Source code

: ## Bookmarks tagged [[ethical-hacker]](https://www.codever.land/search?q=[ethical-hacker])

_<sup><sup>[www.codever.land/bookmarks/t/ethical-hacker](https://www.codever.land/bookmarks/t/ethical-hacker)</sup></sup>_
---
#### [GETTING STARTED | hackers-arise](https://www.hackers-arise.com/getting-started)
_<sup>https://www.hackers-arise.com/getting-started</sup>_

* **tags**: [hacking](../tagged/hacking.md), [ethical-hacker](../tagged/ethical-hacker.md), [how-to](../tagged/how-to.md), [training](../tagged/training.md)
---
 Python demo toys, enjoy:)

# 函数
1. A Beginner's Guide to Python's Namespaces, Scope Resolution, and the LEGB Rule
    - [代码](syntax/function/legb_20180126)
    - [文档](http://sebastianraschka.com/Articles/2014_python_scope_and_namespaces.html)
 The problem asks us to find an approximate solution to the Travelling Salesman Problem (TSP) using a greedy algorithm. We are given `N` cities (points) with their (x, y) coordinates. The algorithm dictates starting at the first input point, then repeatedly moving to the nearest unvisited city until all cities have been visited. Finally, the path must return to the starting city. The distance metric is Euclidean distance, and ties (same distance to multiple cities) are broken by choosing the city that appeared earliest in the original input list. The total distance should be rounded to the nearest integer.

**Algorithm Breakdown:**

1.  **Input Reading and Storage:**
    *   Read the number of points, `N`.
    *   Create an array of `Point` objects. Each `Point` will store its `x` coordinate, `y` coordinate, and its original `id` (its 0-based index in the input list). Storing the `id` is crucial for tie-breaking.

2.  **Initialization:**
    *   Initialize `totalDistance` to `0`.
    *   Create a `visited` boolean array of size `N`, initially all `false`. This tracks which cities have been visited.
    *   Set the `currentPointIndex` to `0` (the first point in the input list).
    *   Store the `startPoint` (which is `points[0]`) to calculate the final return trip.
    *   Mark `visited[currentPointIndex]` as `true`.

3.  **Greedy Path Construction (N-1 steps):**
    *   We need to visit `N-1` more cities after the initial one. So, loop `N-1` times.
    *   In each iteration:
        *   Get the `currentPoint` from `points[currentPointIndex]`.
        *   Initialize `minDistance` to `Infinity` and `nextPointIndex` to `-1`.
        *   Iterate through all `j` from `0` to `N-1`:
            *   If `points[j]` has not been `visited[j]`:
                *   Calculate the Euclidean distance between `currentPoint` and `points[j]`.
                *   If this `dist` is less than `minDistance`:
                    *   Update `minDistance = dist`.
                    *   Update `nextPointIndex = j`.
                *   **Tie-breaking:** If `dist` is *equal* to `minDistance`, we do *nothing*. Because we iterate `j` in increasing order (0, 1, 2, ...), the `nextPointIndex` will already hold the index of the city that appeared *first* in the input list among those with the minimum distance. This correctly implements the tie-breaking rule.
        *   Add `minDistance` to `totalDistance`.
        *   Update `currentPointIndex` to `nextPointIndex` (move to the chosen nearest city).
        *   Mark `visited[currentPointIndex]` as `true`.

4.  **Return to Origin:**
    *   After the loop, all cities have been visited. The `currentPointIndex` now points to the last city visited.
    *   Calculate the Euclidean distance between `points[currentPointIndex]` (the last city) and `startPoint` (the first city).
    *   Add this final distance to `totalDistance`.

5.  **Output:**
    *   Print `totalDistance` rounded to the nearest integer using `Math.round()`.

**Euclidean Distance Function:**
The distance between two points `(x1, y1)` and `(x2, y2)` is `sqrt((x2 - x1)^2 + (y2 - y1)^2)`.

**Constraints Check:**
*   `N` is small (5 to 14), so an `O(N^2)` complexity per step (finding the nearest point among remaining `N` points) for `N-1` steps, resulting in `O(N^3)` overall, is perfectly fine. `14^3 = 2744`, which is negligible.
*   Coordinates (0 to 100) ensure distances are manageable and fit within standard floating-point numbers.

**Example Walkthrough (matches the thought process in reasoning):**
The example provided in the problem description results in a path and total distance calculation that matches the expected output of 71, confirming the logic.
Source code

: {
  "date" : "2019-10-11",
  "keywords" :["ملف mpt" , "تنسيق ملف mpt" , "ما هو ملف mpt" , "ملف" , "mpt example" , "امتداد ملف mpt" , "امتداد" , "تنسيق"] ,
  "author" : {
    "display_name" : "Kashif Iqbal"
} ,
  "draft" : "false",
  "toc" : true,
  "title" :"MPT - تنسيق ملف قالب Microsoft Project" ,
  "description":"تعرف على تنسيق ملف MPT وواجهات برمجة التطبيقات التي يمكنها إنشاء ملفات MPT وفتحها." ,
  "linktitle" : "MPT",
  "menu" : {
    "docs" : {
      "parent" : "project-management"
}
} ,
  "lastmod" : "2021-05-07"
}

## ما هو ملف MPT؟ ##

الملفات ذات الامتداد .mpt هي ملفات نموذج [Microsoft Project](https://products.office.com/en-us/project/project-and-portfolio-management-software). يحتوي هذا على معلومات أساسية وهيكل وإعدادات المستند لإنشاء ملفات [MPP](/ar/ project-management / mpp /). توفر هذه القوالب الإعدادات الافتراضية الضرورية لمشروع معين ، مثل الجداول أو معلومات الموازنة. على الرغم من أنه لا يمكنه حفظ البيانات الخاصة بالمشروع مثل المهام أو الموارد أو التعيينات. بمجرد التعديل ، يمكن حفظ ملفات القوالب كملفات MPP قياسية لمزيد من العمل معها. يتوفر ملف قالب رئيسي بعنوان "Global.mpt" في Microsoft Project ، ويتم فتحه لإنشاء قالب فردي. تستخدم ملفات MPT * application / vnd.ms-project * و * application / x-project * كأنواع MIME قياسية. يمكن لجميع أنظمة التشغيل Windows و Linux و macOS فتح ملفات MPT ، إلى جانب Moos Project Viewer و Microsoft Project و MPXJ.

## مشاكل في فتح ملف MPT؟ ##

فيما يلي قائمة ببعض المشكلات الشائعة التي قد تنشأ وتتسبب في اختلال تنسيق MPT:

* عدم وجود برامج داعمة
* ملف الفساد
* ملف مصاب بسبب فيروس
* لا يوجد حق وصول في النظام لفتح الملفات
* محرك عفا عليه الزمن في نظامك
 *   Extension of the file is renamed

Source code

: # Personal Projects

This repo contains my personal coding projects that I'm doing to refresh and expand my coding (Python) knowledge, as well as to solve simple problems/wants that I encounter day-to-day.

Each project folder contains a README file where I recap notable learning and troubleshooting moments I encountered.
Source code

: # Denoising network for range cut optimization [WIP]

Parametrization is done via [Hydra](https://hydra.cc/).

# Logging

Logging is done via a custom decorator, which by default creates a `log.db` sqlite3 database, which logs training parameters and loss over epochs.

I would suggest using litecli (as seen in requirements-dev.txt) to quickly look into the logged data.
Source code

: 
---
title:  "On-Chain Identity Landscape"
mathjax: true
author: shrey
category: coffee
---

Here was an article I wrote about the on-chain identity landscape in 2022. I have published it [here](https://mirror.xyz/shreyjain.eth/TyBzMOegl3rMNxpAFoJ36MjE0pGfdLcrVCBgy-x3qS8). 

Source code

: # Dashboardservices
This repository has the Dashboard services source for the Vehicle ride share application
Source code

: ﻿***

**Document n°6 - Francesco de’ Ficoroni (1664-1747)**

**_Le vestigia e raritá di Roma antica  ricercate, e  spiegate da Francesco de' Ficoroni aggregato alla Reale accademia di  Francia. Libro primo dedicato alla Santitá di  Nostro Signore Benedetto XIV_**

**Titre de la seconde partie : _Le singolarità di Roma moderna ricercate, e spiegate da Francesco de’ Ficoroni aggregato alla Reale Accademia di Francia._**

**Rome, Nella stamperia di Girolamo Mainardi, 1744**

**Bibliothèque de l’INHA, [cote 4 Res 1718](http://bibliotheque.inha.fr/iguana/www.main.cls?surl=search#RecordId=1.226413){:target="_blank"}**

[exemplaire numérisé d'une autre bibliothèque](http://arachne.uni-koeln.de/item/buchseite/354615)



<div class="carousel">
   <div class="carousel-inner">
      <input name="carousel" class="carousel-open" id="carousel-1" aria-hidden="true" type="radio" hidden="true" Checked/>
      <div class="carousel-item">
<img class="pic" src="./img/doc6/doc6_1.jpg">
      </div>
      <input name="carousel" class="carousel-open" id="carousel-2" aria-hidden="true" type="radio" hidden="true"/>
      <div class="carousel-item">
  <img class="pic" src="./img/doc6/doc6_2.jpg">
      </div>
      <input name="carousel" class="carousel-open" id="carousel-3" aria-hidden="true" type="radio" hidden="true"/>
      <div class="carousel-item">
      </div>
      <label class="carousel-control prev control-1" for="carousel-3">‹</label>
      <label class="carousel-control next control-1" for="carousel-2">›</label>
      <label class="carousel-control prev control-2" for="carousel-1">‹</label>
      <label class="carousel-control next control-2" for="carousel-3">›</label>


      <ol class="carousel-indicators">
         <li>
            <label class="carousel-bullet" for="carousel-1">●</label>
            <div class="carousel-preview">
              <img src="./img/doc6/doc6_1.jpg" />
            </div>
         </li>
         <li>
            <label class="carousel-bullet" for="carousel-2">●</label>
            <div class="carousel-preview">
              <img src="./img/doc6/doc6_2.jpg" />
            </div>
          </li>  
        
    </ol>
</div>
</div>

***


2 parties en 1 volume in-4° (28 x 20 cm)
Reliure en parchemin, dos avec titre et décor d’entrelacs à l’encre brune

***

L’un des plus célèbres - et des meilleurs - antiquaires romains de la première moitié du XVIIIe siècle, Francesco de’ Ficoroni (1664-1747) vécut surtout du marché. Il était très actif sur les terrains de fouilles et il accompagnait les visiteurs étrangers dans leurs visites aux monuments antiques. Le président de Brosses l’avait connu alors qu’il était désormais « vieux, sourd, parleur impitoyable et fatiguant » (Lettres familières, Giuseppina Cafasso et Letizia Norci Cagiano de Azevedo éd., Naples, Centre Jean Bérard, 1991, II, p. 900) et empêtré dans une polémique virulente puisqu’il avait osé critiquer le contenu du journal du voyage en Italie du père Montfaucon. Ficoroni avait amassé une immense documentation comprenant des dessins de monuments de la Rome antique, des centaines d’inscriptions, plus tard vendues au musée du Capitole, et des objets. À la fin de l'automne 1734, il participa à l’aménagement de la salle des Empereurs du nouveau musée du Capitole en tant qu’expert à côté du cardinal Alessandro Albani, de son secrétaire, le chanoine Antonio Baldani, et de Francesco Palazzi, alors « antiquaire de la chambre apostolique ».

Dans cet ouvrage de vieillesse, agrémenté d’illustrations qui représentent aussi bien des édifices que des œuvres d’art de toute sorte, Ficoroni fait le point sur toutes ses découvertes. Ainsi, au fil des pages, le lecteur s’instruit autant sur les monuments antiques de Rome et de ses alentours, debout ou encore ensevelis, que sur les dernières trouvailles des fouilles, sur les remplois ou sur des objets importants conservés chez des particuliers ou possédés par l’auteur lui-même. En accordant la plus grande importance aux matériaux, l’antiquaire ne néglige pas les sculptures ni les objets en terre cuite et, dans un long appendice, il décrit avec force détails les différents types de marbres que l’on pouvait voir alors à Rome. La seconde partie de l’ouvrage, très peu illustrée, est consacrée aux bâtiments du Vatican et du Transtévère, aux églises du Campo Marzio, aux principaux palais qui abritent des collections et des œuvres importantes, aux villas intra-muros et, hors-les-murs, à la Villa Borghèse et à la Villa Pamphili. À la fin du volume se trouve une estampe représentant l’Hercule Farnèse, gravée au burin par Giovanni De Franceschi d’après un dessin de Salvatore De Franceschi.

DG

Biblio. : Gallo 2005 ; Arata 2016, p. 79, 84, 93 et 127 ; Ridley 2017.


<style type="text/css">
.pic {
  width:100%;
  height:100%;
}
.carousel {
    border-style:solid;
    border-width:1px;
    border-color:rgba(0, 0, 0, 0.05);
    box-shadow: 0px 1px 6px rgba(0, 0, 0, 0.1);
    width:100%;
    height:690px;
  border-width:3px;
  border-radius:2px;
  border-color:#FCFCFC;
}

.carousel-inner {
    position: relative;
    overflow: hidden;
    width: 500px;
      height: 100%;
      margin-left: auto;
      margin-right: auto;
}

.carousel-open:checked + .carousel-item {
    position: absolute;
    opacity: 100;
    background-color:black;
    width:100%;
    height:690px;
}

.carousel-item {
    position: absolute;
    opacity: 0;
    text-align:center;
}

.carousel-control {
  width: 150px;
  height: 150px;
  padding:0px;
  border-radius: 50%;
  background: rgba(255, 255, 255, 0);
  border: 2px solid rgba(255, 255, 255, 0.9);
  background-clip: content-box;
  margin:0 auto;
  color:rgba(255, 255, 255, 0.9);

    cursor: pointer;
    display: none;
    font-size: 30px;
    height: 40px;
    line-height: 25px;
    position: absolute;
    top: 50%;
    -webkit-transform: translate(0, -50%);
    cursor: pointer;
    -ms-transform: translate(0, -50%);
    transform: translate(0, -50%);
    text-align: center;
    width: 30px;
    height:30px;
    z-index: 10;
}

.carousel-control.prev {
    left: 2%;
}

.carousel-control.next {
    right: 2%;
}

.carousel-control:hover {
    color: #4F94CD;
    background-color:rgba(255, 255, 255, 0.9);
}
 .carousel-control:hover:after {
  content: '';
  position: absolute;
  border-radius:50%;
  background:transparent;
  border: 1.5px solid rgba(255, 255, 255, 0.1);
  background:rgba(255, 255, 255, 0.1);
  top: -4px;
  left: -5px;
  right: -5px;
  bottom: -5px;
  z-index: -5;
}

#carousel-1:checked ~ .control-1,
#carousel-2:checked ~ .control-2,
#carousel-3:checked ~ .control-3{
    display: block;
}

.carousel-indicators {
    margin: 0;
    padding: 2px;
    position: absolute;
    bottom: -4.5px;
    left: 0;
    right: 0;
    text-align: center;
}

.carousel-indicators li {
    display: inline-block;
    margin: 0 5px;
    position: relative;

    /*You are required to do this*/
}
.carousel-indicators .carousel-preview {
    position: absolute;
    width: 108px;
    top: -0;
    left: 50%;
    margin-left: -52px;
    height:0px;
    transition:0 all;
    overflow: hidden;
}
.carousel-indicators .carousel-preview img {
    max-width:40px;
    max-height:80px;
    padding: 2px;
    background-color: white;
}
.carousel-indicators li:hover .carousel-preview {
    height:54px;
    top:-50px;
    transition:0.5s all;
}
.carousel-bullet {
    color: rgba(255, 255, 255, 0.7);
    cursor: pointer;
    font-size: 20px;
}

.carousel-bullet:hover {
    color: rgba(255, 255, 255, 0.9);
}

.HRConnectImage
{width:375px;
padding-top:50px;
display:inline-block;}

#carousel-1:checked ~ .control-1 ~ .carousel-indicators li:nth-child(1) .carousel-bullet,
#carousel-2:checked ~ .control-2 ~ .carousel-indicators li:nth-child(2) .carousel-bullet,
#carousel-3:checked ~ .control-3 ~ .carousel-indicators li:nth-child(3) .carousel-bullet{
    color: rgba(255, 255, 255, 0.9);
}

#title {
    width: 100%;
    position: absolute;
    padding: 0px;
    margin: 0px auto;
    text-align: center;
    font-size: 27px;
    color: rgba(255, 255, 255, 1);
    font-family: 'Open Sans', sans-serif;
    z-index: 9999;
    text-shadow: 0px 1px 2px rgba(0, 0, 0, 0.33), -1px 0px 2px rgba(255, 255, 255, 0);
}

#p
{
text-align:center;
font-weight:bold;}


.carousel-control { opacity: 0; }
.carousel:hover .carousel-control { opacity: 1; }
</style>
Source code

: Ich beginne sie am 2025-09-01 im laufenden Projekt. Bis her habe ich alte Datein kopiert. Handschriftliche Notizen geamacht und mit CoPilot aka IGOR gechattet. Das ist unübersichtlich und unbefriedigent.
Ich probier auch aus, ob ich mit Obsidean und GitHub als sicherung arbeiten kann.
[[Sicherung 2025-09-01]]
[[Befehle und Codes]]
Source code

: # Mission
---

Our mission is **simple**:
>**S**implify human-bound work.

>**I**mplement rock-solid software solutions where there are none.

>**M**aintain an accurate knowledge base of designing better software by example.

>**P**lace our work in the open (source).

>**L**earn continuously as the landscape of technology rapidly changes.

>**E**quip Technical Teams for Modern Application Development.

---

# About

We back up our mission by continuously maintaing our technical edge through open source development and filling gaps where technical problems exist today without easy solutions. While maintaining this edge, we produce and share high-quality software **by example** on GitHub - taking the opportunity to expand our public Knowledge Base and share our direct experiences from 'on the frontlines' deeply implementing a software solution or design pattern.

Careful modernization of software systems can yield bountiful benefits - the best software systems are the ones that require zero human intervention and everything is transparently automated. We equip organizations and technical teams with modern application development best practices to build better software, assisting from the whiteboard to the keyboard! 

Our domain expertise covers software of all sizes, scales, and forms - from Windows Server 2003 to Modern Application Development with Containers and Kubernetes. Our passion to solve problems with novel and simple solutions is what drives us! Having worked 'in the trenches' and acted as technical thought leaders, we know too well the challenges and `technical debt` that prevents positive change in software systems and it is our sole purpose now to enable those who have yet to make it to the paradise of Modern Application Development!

--*--

Copy the lines above exactly. Start with the line containing "color: rgba(255, 255, 255, 0.7);", end with the line containing "font-family: 'Open Sans', sans-serif;", and include both.

[EXERCISE SOLUTION]:
    color: rgba(255, 255, 255, 0.7);
    cursor: pointer;
    font-size: 20px;
}

.carousel-bullet:hover {
    color: rgba(255, 255, 255, 0.9);
}

.HRConnectImage
{width:375px;
padding-top:50px;
display:inline-block;}

#carousel-1:checked ~ .control-1 ~ .carousel-indicators li:nth-child(1) .carousel-bullet,
#carousel-2:checked ~ .control-2 ~ .carousel-indicators li:nth-child(2) .carousel-bullet,
#carousel-3:checked ~ .control-3 ~ .carousel-indicators li:nth-child(3) .carousel-bullet{
    color: rgba(255, 255, 255, 0.9);
}

#title {
    width: 100%;
    position: absolute;
    padding: 0px;
    margin: 0px auto;
    text-align: center;
    font-size: 27px;
    color: rgba(255, 255, 255, 1);
    font-family: 'Open Sans', sans-serif;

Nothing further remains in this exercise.